# Spark Pipeline with Kaggle Data

### 1. Set Up the Data

In [3]:
from pyspark.sql import SparkSession
import pyspark.sql.functions as sf
import pyspark.sql.types as st

# Creating a spark session
spark = SparkSession.builder.master('local').getOrCreate()
coffee_csv = './data/coffee.csv'
# All the columns should be floats except for the 'Date' and 'Currency' columns.
schema = 'date date,open float,high float,low float,close float,volume float,currency string'
# Read the coffee data CSV file into a Spark DataFrame.
df = spark.read.csv(coffee_csv, schema=schema, header=True, enforceSchema=True)
df.describe

<bound method DataFrame.describe of DataFrame[date: date, open: float, high: float, low: float, close: float, volume: float, currency: string]>

### Columns from Aggregate Functions

In [17]:
# Add a column to the DataFrame where the values are the difference between 'Open' and 'Close'.
df = df.withColumn('daily_price_change', sf.round(df.open - df.close))
# Add a column to the DataFrame where the values are the difference between 'High' and 'Low'.
df = df.withColumn('daily_fluctuation', sf.round(df.high - df.low))
# Add a column to the DataFrame where the values are 'True' if the volume for that day was 100 or above, and otherwise 'False'.
df = df.withColumn('vol_over_100', df.volume > 100)

df.show(3)
df.columns

+----------+------+-----+------+------+------+--------+------------------+-----------------+------------+
|      date|  open| high|   low| close|volume|currency|daily_price_change|daily_fluctuation|vol_over_100|
+----------+------+-----+------+------+------+--------+------------------+-----------------+------------+
|2000-01-03|122.25|124.0| 116.1| 116.5|6640.0|     USD|               6.0|              8.0|        true|
|2000-01-04|116.25|120.5|115.75|116.25|5492.0|     USD|               0.0|              5.0|        true|
|2000-01-05| 115.0|121.0| 115.0| 118.6|6165.0|     USD|              -4.0|              6.0|        true|
+----------+------+-----+------+------+------+--------+------------------+-----------------+------------+
only showing top 3 rows



['date',
 'open',
 'high',
 'low',
 'close',
 'volume',
 'currency',
 'daily_price_change',
 'daily_fluctuation',
 'vol_over_100']

In [34]:
# add a column that contains the absolute values of the numbers in the daily_price_change column
df = df.withColumn('daily_price_swing', sf.abs(df.daily_price_change))

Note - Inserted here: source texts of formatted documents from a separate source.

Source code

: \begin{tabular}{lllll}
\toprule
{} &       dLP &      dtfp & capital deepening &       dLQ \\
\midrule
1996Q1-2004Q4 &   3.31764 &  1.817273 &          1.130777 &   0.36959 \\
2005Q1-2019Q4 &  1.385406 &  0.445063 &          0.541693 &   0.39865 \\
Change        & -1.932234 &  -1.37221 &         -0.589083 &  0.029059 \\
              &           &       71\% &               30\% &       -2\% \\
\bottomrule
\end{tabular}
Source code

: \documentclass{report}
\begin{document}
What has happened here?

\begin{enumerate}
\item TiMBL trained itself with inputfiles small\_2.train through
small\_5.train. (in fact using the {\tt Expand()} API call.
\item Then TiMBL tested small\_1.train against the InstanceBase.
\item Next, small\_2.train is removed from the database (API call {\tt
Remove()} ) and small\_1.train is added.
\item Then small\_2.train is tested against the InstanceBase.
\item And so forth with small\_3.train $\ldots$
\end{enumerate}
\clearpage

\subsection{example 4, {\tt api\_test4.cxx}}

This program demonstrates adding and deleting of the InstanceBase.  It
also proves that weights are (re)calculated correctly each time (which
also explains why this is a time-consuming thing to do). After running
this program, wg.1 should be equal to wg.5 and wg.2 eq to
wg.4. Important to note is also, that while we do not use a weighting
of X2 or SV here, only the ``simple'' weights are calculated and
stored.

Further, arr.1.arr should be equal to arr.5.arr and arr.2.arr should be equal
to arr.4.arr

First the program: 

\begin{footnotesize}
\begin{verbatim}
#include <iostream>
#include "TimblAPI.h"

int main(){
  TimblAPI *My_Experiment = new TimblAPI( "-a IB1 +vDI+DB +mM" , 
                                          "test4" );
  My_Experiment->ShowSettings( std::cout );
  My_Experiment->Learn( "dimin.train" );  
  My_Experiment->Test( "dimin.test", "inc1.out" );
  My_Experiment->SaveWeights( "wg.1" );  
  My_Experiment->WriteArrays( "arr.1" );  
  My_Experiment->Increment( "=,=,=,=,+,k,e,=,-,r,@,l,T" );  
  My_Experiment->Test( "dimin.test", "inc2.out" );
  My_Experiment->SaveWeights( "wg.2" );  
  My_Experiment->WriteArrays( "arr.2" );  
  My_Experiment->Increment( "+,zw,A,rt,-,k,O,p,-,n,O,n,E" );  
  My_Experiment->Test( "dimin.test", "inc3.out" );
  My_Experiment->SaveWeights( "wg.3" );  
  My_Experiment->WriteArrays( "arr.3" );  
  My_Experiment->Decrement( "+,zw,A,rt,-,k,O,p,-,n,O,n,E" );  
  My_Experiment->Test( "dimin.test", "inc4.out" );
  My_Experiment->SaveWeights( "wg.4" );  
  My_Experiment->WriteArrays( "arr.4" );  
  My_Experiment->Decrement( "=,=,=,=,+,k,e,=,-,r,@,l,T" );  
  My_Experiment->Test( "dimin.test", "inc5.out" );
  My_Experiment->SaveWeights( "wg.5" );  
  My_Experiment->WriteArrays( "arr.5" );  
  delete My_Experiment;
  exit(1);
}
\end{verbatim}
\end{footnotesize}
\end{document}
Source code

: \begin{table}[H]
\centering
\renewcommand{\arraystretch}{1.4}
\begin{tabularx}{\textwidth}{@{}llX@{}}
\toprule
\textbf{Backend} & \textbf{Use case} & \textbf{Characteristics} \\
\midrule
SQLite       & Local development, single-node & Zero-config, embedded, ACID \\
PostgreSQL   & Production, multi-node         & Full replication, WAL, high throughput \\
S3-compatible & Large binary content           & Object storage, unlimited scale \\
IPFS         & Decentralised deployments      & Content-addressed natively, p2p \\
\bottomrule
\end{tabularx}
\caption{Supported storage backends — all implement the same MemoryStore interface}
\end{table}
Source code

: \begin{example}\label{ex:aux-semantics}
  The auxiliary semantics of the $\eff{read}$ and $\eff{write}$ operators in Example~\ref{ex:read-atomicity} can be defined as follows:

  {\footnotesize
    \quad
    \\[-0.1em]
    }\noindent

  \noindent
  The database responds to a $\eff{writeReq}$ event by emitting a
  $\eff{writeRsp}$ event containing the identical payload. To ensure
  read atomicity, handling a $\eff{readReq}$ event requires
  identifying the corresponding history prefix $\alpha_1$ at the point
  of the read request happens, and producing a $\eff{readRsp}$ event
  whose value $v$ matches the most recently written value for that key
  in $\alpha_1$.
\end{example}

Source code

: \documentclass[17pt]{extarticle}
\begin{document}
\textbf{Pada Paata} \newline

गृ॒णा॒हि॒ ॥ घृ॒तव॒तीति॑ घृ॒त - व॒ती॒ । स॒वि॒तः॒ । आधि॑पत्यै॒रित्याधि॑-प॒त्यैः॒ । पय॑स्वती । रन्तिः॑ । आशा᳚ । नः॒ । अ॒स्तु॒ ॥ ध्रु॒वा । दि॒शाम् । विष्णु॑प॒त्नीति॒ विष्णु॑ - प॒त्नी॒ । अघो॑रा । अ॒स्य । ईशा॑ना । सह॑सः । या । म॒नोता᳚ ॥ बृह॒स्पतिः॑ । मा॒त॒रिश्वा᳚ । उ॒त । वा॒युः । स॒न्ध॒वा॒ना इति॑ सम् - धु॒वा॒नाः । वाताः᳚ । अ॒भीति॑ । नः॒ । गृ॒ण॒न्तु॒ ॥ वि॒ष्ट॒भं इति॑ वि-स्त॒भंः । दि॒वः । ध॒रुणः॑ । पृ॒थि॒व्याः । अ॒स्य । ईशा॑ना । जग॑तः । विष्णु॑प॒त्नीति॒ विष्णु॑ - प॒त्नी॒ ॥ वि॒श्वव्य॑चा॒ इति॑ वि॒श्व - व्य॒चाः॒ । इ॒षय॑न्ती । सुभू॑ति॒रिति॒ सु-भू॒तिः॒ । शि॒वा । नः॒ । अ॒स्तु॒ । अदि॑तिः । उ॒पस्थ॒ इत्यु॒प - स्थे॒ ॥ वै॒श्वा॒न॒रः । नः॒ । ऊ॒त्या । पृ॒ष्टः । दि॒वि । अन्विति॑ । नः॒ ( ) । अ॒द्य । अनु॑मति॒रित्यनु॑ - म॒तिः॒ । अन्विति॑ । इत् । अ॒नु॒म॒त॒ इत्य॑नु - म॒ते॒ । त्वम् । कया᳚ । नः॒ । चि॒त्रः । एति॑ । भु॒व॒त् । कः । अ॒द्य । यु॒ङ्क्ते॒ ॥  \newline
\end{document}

# Compute a column called net_sales which is the average of opening, high, low, and closing cost times the volume: net_sales = avg(opening, high, low, closing price) * volume
#   Create a new df for the net_sales
net_sales_df = df.groupBy('date', 'volume').agg(sf.round(df.volume*(sf.mean(df.open + df.high + df.low + df.close))).alias('net_sales'))
# Join new dataframe onto main dataframe
df = df.join(net_sales_df,on='date' , how='left')

df.show(5)


+----------+------+------+------+------+------+--------+------------------+-----------------+------------+-----------------+------+---------+
|      date|  open|  high|   low| close|volume|currency|daily_price_change|daily_fluctuation|vol_over_100|daily_price_swing|volume|net_sales|
+----------+------+------+------+------+------+--------+------------------+-----------------+------------+-----------------+------+---------+
|2000-01-03|122.25| 124.0| 116.1| 116.5|6640.0|     USD|               6.0|              8.0|        true|              6.0|6640.0|3179564.0|
|2000-01-04|116.25| 120.5|115.75|116.25|5492.0|     USD|               0.0|              5.0|        true|              0.0|5492.0|2574375.0|
|2000-01-05| 115.0| 121.0| 115.0| 118.6|6165.0|     USD|              -4.0|              6.0|        true|              4.0|6165.0|2895084.0|
|2000-01-06| 119.0| 121.4| 116.5|116.85|5094.0|     USD|               2.0|              5.0|        true|              2.0|5094.0|2413283.0|
|2000-

### Stats

In [63]:
# Find the average of the values in the column that has the absolute values of the difference between 'Open' and 'Close'.
df.select(sf.round(sf.mean('daily_price_swing'))).show()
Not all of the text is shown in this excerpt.